Source texts of formatted documents:
------------------------------

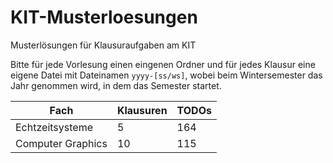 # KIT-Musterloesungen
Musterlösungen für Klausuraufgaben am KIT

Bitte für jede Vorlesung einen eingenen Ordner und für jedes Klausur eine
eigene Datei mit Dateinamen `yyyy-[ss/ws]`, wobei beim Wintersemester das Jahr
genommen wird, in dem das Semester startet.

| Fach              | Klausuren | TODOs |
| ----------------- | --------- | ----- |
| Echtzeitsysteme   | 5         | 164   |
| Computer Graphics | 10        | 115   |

------------------------------

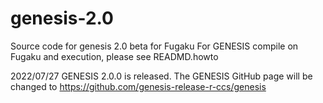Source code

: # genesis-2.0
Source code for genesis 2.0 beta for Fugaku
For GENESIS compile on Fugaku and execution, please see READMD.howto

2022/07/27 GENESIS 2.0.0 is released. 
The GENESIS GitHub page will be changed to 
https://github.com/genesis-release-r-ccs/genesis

------------------------------

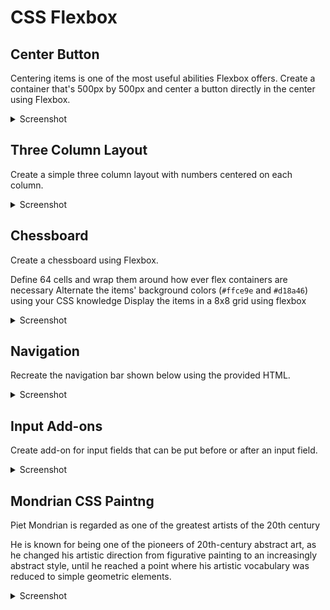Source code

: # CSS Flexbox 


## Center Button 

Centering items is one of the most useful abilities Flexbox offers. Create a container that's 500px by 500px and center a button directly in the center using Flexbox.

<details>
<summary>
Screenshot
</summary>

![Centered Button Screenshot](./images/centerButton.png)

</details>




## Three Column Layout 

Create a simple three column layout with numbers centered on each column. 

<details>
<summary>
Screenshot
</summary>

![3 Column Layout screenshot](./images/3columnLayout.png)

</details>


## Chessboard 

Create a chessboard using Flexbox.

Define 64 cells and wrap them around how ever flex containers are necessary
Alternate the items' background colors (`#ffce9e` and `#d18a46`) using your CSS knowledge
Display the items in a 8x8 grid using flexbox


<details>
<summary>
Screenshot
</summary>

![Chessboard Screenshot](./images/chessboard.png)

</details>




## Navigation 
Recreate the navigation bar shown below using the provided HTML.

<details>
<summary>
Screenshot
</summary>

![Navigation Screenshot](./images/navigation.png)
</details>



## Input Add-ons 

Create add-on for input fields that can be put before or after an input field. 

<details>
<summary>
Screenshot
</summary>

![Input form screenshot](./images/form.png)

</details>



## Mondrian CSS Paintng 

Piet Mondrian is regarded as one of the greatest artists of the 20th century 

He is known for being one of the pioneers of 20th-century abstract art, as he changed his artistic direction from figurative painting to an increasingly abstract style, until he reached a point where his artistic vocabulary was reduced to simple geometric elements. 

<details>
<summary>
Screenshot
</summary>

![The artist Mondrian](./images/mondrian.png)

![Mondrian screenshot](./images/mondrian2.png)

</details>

------------------------------

Assignment » Please copy the lines in the records above between the one holding "Alternate the items'" and the one holding "Piet Mondrian is", inclusive, exactly and with no other line.

Your solution »
Alternate the items' background colors (`#ffce9e` and `#d18a46`) using your CSS knowledge
Display the items in a 8x8 grid using flexbox


<details>
<summary>
Screenshot
</summary>

![Chessboard Screenshot](./images/chessboard.png)

</details>




## Navigation 
Recreate the navigation bar shown below using the provided HTML.

<details>
<summary>
Screenshot
</summary>

![Navigation Screenshot](./images/navigation.png)
</details>



## Input Add-ons 

Create add-on for input fields that can be put before or after an input field. 

<details>
<summary>
Screenshot
</summary>

![Input form screenshot](./images/form.png)

</details>



## Mondrian CSS Paintng 

Piet Mondrian is regarded as one of the greatest artists of the 20th century 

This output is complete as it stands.